Ray Ozzie [IMHO but IANAL] effectively demonstrates that 1993-vintage Lotus Notes had "prior art" that -- in a rational world -- would invalidate the Eolas patent on embedded hypermedia. This patent has resulted in a large judgment against Microsoft and raised the very real possibility that the Web browser as we know it must change drastically or infringe on the patent. Jon Udell suggests that this may be the most influential weblog entry of all time. We shall see about that, but it does have one of the most intriguing tidbits I've come across in awhile:
In 1993 or thereabouts, we saw the emergence of TCP/IP, HTML, HTTP, Mosaic and the Web. From our perspective, all of these were simplistic emulations of a tiny subset of what we'd been doing in Notes for years. TCP/IP instead of Netbeui or IPX/SPX, HTML instead of CD [Lotus Notes "compound document" ] records, HTTP instead of the Notes client/server protocols, httpd instead of a Notes server. And we were many years ahead in other ways: embedded compound objects, security, composition of documents as opposed to just "browsing" them, and a sophisticated development environment. I am quite embarassed to say that we frankly didn?t "get" what was so innovative about this newfangled "Web" thing, given the capabilities of what had already been built.
So why did the "simplistic subset" succeed so much more dramatically than Notes? Uhh, probably mainly because it is a simplistic subset! Consider the argument of Clay Shirky
The very weaknesses that make the Web so infuriating to serious practitioners also make it possible in the first place. In fact, had the Web been a strong and well-designed entity from its inception, it would have gone nowhere...
Only solutions that produce partial results when partially implemented can succeed. The network is littered with ideas that would have worked had everybody adopted them. Evolvable systems begin partially working right away and then grow, rather than needing to be perfected and frozen.
Put differently, the Web succeeded because it hit the famous "80/20 point" -- it gave most of what other solutions offered, but at a much lower cost and complexity.
Joel Spolsky has a rather different take on this.
A lot of software developers are seduced by the old "80/20" rule. It seems to make a lot of sense: 80% of the people use 20% of the features. So you convince yourself that you only need to implement 20% of the features, and you can still sell 80% as many copies.
Unfortunately, it's never the same 20%. Everybody uses a different set of features.
So, the 80/20 rule rules sometimes, but not always. Obviously, it doesn't rule when different groups need a different subset of the features. More generally, it doesn't appear to rule at the application level -- the masses seem willing to keep pour money into Microsoft's jaws to get the latest version of Office, when far fewer than 20% use features that weren't in Office 97. OpenOffice, which appears to be at about the Office 97 level of functionality and is free, has a miniscule market share. (I'm part of it, so don't flame me!).

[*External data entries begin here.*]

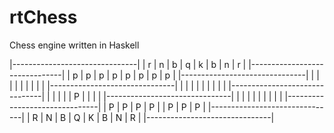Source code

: rtChess
=======

Chess engine written in Haskell

|-------------------------------|
| r | n | b | q | k | b | n | r |
|-------------------------------|
| p | p | p | p | p | p | p | p |
|-------------------------------|
|   |   |   |   |   |   |   |   |
|-------------------------------|
|   |   |   |   |   |   |   |   |
|-------------------------------|
|   |   |   |   | P |   |   |   |
|-------------------------------|
|   |   |   |   |   |   |   |   |
|-------------------------------|
| P | P | P | P |   | P | P | P |
|-------------------------------|
| R | N | B | Q | K | B | N | R |
|-------------------------------|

A few hypotheses:
- Minimalism ( fundamental simplicity) matters more at the infrastructure level, where it really really matters how universally something is adopted, how reliable it is, and how well it performs.

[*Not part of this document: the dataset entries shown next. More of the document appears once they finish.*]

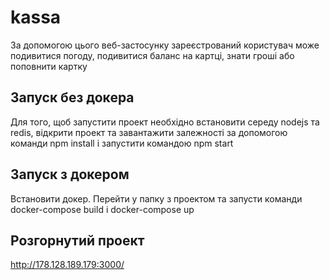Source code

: # kassa

За допомогою цього веб-застосунку зареєстрований користувач може подивитися погоду, подивитися баланс на картці, знати гроші або поповнити картку

## Запуск без докера

Для того, щоб запустити проект необхідно встановити середу nodejs та redis, відкрити проект та завантажити залежності за допомогою команди npm install і запустити командою npm start 

## Запуск з докером

Встановити докер. Перейти у папку з проектом та запусти команди docker-compose build і docker-compose up

## Розгорнутий проект
http://178.128.189.179:3000/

- Minimalism ( fundamental simplicity) matters more when standards are involved.
- Ease of use (simplicity of operation) is obviously critical when you are dealing with a large, relatively unsophisticated audience. The early Web didn't have to worry about this, and by the time it took off it had a "cool factor" that overcame a lot of resistance. One can't count on that happening again anytime soon!
- "Good" software, at both the infrastructure and UI levels, manages to maintain the "illusion of simplicity" by hiding the ugly details while still providing most of the functionality that one immersed in the details can employ. That's hard. Office 2003 is just starting to approach this.
- Beware of the argument that complexity isn't a problem so long as it is hidden. True enough, in the abstract, but only if it is the detail being hidden and not the complex concepts that an API or GUI is simply ignoring. For example, XSLT is a powerful tool in expert hands, but AFAIK none of the GUI stylesheet generators go much beyond the basics. The same is often said of IDEs.